How do the lines below between the ones holding "wartość / in/out)" and "17 (4) (funkcje", inclusive, read? Give them again exactly, with no other lines.

Task inputs section start

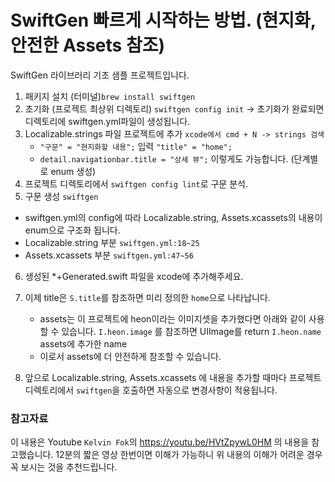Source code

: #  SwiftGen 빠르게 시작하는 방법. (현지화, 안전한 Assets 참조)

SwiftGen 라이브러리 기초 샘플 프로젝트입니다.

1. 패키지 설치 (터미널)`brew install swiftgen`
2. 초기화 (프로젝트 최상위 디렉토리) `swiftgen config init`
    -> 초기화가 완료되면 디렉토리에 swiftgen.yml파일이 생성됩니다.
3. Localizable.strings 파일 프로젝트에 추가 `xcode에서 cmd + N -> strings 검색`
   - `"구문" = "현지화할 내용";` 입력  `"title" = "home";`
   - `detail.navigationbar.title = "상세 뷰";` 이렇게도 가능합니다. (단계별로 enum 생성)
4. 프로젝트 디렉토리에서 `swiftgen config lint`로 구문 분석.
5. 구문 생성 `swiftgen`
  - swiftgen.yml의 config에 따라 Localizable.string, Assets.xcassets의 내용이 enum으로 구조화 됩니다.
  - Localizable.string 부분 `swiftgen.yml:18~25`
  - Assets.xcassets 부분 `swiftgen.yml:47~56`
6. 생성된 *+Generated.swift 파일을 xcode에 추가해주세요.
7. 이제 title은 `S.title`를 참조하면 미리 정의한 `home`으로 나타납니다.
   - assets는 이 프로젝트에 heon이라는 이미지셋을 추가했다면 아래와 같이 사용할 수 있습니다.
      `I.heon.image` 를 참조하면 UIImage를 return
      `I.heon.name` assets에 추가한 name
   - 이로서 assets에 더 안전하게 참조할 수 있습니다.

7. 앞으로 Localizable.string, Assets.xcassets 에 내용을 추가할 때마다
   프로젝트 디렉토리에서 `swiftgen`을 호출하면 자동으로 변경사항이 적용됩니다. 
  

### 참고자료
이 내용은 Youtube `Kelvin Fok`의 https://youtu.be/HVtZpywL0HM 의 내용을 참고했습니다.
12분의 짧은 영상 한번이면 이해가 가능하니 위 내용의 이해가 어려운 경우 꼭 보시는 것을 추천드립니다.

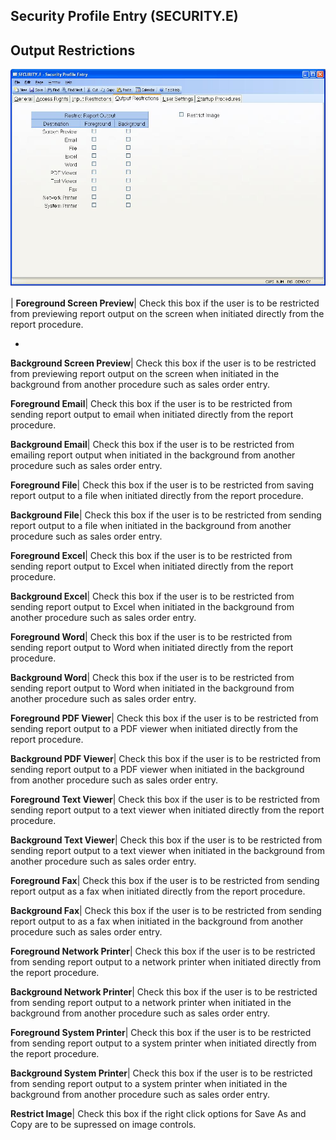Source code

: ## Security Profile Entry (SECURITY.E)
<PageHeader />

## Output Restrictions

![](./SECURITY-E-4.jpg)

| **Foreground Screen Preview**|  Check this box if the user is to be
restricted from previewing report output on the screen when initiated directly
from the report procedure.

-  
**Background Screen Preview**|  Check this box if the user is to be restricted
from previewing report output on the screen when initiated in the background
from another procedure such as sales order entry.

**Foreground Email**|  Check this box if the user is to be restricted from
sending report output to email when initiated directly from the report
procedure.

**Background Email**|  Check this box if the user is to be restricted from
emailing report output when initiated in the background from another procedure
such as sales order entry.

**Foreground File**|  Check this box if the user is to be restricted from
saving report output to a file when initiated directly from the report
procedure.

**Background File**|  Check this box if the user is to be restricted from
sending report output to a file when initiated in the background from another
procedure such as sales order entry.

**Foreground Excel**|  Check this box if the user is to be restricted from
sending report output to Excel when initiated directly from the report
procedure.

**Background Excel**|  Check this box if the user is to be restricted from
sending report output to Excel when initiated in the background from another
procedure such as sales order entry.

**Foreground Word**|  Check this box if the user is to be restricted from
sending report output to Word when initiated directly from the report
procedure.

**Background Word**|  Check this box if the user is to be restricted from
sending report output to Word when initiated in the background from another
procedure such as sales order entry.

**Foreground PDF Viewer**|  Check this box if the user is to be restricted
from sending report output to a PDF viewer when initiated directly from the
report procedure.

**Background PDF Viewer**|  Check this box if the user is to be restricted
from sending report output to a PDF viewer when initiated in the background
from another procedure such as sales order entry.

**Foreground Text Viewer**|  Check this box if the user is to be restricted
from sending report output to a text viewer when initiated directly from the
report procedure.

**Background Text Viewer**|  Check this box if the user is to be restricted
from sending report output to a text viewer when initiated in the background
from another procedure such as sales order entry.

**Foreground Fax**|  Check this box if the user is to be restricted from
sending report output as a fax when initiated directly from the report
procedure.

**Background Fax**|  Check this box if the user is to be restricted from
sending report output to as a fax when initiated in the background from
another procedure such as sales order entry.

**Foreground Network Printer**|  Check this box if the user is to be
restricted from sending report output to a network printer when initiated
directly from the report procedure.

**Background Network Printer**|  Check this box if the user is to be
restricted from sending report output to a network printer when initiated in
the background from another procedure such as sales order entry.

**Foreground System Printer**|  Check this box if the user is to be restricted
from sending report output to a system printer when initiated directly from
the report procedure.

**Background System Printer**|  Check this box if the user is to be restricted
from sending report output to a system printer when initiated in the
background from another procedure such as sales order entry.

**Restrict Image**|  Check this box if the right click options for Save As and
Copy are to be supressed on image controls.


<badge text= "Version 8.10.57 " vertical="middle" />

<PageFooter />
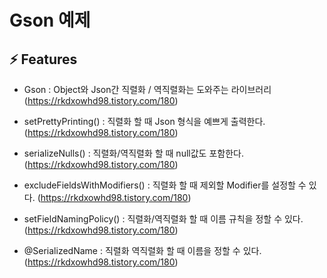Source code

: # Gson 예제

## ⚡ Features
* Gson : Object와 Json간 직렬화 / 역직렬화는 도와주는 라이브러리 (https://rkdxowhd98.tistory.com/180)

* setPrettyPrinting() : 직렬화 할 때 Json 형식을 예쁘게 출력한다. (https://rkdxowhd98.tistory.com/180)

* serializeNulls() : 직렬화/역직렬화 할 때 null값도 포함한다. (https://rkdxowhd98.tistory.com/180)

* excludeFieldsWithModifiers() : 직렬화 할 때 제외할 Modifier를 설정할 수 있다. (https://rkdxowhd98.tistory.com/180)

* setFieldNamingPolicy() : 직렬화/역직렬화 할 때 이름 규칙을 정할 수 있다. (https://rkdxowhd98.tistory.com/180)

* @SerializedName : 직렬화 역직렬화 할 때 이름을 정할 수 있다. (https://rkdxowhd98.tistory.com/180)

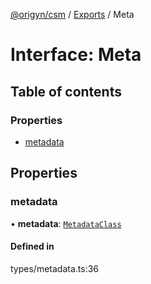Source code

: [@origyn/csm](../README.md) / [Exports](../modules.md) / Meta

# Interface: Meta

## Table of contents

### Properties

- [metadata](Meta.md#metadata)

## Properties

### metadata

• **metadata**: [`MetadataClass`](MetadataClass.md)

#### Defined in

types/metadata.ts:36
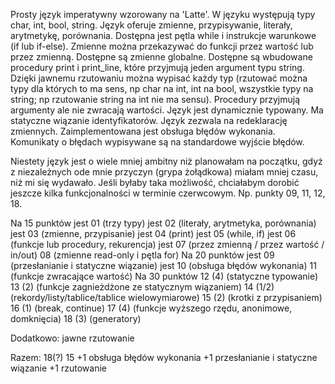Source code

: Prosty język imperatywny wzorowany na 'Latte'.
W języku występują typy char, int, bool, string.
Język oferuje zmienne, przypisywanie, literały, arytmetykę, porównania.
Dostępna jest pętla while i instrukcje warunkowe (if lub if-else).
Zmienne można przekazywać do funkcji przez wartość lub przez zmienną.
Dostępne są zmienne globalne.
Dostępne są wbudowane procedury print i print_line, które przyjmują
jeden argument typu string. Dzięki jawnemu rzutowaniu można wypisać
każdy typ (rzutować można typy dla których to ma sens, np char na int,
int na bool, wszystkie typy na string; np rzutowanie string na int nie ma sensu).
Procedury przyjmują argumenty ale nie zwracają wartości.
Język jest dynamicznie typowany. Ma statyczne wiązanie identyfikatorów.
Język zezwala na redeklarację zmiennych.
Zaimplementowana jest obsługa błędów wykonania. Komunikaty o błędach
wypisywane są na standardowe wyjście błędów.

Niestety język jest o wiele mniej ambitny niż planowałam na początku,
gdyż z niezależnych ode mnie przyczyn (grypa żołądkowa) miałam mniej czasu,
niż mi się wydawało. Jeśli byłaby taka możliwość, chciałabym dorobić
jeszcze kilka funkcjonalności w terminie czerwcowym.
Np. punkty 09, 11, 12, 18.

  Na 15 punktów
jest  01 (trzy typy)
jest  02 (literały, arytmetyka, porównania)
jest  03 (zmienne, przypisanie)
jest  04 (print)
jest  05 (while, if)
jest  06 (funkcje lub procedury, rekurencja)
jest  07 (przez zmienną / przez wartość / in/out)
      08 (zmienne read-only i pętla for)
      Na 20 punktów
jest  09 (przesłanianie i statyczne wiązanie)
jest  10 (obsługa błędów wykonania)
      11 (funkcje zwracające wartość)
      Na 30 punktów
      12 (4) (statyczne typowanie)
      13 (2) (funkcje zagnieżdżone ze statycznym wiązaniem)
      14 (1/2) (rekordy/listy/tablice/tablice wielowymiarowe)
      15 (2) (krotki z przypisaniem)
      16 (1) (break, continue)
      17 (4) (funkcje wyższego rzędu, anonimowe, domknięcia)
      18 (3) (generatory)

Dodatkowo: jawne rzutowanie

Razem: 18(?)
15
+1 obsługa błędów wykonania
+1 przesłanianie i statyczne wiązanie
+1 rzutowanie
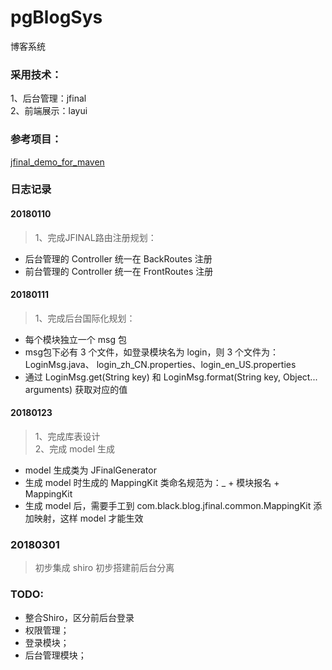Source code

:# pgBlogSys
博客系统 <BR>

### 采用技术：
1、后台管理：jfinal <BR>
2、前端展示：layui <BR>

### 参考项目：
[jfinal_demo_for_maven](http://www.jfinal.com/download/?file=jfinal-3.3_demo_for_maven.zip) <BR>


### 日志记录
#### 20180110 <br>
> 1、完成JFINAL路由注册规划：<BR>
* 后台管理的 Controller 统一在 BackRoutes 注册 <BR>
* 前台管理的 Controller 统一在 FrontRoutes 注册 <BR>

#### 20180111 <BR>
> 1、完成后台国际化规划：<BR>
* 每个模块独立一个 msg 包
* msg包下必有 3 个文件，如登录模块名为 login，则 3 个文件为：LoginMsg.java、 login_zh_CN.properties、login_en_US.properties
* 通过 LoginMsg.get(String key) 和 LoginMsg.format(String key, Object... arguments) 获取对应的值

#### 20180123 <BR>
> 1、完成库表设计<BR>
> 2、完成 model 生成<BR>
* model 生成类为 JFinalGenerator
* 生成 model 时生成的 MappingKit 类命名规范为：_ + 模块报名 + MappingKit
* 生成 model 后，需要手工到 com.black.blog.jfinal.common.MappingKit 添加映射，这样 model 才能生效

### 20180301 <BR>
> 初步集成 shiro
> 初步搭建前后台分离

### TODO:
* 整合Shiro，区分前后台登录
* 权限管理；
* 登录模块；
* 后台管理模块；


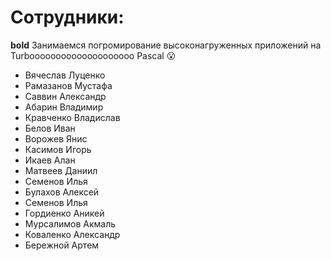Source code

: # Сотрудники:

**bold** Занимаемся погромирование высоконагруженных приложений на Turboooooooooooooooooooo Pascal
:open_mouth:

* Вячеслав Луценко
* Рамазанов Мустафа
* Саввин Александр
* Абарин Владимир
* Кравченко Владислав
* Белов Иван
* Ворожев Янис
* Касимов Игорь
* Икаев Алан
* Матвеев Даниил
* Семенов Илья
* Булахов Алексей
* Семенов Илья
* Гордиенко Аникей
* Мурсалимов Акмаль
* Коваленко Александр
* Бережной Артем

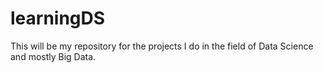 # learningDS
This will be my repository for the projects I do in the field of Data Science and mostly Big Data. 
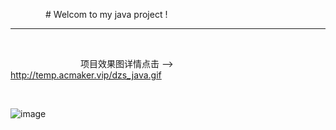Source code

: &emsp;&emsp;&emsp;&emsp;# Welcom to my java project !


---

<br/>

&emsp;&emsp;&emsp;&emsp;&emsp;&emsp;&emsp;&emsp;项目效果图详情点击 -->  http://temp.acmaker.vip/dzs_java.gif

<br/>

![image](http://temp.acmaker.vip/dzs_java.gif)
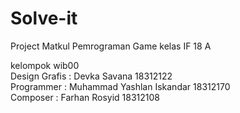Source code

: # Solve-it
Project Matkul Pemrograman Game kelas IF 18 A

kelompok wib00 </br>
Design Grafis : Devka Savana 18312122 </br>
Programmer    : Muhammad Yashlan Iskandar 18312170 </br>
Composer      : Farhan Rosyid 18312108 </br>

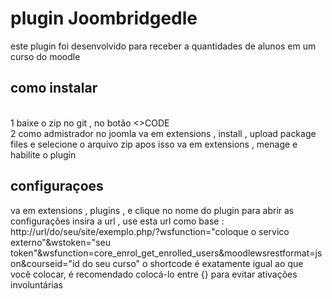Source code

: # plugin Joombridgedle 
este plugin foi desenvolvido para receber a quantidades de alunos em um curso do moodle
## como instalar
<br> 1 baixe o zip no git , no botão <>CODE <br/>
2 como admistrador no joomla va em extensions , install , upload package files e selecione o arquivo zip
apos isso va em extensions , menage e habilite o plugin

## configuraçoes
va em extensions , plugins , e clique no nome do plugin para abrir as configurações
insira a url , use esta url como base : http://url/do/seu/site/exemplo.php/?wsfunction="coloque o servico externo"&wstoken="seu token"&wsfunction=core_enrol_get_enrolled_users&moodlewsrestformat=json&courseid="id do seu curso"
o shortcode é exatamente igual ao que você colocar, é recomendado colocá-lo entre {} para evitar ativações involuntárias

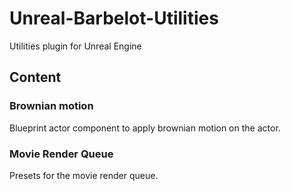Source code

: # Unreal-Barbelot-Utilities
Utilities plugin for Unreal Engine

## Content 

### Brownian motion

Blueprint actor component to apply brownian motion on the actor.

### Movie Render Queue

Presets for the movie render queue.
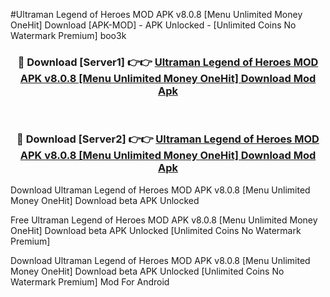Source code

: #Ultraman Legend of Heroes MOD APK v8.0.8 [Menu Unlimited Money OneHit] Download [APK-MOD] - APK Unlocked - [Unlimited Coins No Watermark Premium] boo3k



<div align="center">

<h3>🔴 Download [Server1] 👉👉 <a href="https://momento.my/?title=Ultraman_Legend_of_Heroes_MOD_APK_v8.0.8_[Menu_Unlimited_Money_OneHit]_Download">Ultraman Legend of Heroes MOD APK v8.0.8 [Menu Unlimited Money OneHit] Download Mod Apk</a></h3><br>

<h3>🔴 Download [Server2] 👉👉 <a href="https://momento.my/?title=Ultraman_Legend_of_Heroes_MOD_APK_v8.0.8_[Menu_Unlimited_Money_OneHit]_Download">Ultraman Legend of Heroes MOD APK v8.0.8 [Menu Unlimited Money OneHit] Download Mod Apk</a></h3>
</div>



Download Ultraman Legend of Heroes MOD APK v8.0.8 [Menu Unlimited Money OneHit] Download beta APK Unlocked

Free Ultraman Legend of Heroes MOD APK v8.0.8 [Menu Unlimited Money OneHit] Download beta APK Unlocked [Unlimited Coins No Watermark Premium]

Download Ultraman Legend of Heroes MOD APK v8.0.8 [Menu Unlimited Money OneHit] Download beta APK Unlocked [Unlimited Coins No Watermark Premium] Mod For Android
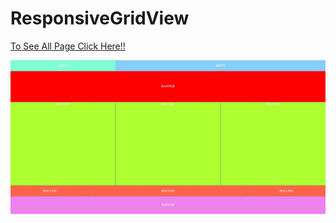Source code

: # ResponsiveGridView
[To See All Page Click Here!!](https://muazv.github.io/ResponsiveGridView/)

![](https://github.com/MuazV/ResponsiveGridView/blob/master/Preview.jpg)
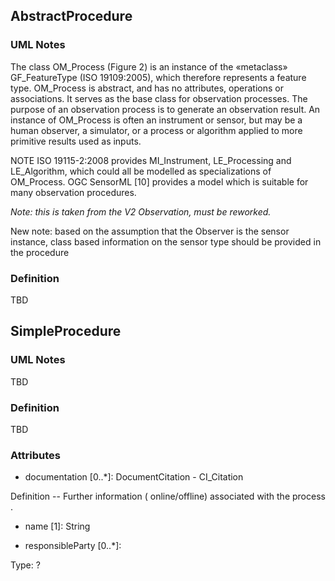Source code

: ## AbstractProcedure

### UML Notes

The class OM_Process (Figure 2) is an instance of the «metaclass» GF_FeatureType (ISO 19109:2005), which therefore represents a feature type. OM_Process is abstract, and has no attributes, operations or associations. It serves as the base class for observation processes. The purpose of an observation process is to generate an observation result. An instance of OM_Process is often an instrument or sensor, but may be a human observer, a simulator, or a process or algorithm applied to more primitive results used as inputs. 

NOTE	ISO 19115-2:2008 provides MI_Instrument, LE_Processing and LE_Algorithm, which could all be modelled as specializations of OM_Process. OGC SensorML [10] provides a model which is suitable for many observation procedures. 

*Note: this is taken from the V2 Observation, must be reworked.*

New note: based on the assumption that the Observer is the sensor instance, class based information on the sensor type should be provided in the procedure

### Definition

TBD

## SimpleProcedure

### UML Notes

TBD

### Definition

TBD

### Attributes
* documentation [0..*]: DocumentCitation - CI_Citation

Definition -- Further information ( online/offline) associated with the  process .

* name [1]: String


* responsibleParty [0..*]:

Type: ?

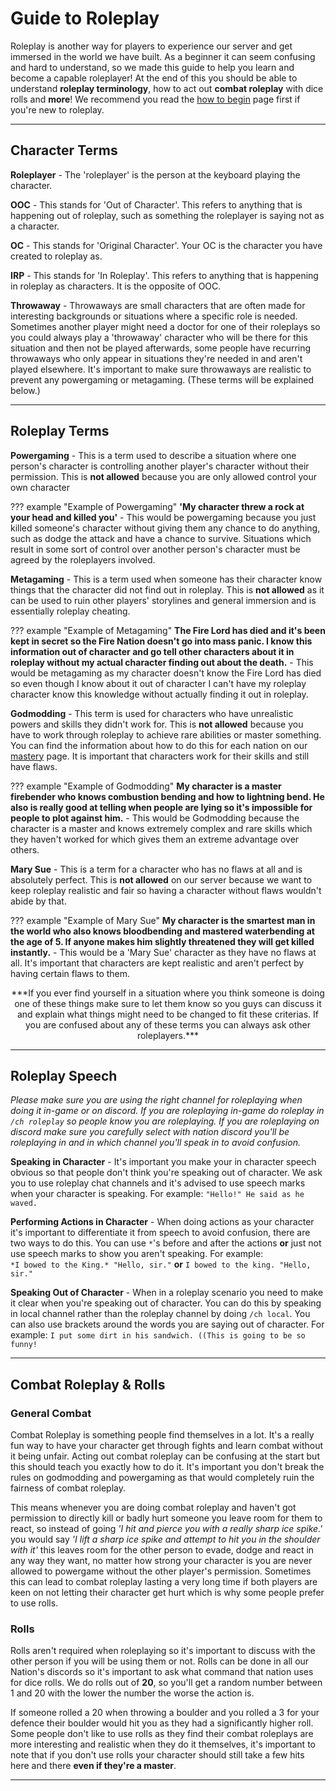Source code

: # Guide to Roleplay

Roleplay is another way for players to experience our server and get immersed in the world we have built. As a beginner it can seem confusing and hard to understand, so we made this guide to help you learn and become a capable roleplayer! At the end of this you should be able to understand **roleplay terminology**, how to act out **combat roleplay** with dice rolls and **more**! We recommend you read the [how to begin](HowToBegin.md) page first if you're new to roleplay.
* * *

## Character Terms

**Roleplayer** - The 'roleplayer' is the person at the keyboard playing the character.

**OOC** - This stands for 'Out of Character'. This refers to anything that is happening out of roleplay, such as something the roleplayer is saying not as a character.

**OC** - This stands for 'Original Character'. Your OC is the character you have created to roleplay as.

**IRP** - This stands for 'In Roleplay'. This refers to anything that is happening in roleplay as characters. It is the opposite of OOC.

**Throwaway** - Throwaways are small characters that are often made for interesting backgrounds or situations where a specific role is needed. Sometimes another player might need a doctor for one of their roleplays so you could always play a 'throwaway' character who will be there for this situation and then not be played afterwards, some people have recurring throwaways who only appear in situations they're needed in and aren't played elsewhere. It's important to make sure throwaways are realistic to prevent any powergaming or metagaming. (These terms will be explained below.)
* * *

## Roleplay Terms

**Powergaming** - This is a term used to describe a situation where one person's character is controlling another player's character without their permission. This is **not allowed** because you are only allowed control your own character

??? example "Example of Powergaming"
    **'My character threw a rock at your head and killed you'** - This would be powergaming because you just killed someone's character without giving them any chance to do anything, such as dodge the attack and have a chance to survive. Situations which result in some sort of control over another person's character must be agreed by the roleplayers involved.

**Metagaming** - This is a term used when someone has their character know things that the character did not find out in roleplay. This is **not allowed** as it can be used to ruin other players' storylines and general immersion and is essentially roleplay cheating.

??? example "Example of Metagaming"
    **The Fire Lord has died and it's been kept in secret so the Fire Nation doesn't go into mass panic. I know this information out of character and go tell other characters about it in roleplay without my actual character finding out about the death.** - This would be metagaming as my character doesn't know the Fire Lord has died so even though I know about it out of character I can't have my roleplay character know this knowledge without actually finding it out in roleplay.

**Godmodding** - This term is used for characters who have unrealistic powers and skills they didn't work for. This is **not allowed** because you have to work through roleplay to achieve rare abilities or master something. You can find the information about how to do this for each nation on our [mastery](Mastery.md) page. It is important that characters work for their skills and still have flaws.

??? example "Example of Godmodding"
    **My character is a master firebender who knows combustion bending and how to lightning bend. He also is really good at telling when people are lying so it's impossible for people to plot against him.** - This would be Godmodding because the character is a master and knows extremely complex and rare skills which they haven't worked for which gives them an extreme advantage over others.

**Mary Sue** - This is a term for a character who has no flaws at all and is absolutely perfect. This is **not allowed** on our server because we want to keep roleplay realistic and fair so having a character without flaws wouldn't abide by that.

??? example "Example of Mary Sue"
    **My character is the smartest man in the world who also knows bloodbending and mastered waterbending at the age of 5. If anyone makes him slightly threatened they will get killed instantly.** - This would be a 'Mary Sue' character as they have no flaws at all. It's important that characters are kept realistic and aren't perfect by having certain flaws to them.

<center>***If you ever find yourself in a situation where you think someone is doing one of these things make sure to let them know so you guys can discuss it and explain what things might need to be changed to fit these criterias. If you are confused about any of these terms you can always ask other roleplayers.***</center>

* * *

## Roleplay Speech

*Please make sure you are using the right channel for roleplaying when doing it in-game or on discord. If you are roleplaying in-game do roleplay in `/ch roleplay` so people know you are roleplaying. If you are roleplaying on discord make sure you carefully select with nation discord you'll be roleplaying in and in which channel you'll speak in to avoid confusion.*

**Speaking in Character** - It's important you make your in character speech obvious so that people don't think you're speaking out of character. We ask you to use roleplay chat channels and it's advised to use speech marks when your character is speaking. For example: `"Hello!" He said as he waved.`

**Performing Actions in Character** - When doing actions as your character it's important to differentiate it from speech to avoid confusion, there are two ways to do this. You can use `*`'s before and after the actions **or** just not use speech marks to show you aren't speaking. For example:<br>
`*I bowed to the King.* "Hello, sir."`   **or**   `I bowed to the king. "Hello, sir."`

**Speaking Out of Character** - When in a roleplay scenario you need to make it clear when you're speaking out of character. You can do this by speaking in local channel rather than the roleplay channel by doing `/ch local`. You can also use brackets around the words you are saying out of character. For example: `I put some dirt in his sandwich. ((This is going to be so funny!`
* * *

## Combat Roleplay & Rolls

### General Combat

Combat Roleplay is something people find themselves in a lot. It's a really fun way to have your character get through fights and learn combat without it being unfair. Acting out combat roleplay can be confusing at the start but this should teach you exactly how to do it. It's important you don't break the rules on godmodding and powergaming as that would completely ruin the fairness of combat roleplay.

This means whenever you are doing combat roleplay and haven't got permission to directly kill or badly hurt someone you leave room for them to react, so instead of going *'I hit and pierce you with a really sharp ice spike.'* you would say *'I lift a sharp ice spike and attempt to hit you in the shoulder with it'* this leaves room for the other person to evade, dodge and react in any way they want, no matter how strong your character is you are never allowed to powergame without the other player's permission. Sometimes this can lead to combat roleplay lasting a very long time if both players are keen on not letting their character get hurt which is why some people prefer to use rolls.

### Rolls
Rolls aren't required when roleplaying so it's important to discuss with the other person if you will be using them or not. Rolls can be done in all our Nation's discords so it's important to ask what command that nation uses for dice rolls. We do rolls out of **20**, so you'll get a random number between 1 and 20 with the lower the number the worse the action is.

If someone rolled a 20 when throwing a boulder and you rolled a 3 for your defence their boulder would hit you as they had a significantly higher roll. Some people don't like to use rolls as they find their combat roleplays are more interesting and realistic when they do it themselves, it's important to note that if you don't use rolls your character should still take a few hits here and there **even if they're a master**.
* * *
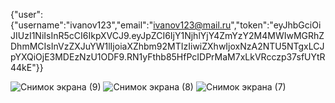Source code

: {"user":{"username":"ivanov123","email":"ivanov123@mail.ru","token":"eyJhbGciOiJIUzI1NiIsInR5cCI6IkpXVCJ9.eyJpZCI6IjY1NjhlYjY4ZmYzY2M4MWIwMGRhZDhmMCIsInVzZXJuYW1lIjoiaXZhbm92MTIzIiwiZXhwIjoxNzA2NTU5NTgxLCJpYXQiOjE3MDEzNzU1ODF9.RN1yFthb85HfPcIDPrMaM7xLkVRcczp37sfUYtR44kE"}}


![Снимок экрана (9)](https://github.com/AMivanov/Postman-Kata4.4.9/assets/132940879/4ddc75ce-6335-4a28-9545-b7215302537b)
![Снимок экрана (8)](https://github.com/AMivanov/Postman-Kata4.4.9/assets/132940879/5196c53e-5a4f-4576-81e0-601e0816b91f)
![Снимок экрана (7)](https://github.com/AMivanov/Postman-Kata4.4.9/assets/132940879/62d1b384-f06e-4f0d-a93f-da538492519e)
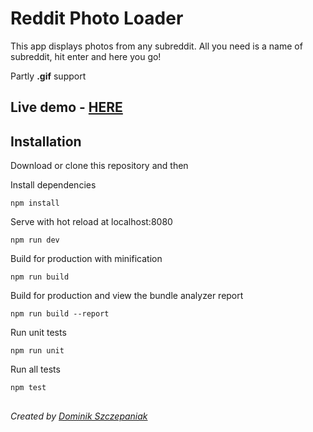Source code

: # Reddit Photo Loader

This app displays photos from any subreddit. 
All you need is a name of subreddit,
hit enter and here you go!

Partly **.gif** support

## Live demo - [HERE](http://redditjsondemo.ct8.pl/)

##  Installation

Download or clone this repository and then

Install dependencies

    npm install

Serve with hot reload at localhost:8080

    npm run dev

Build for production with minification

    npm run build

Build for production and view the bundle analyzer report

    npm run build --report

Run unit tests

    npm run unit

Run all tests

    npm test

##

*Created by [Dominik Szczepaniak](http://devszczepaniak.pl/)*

Task inputs section end

**Task answer:**
jest  07 (przez zmienną / przez wartość / in/out)
      08 (zmienne read-only i pętla for)
      Na 20 punktów
jest  09 (przesłanianie i statyczne wiązanie)
jest  10 (obsługa błędów wykonania)
      11 (funkcje zwracające wartość)
      Na 30 punktów
      12 (4) (statyczne typowanie)
      13 (2) (funkcje zagnieżdżone ze statycznym wiązaniem)
      14 (1/2) (rekordy/listy/tablice/tablice wielowymiarowe)
      15 (2) (krotki z przypisaniem)
      16 (1) (break, continue)
      17 (4) (funkcje wyższego rzędu, anonimowe, domknięcia)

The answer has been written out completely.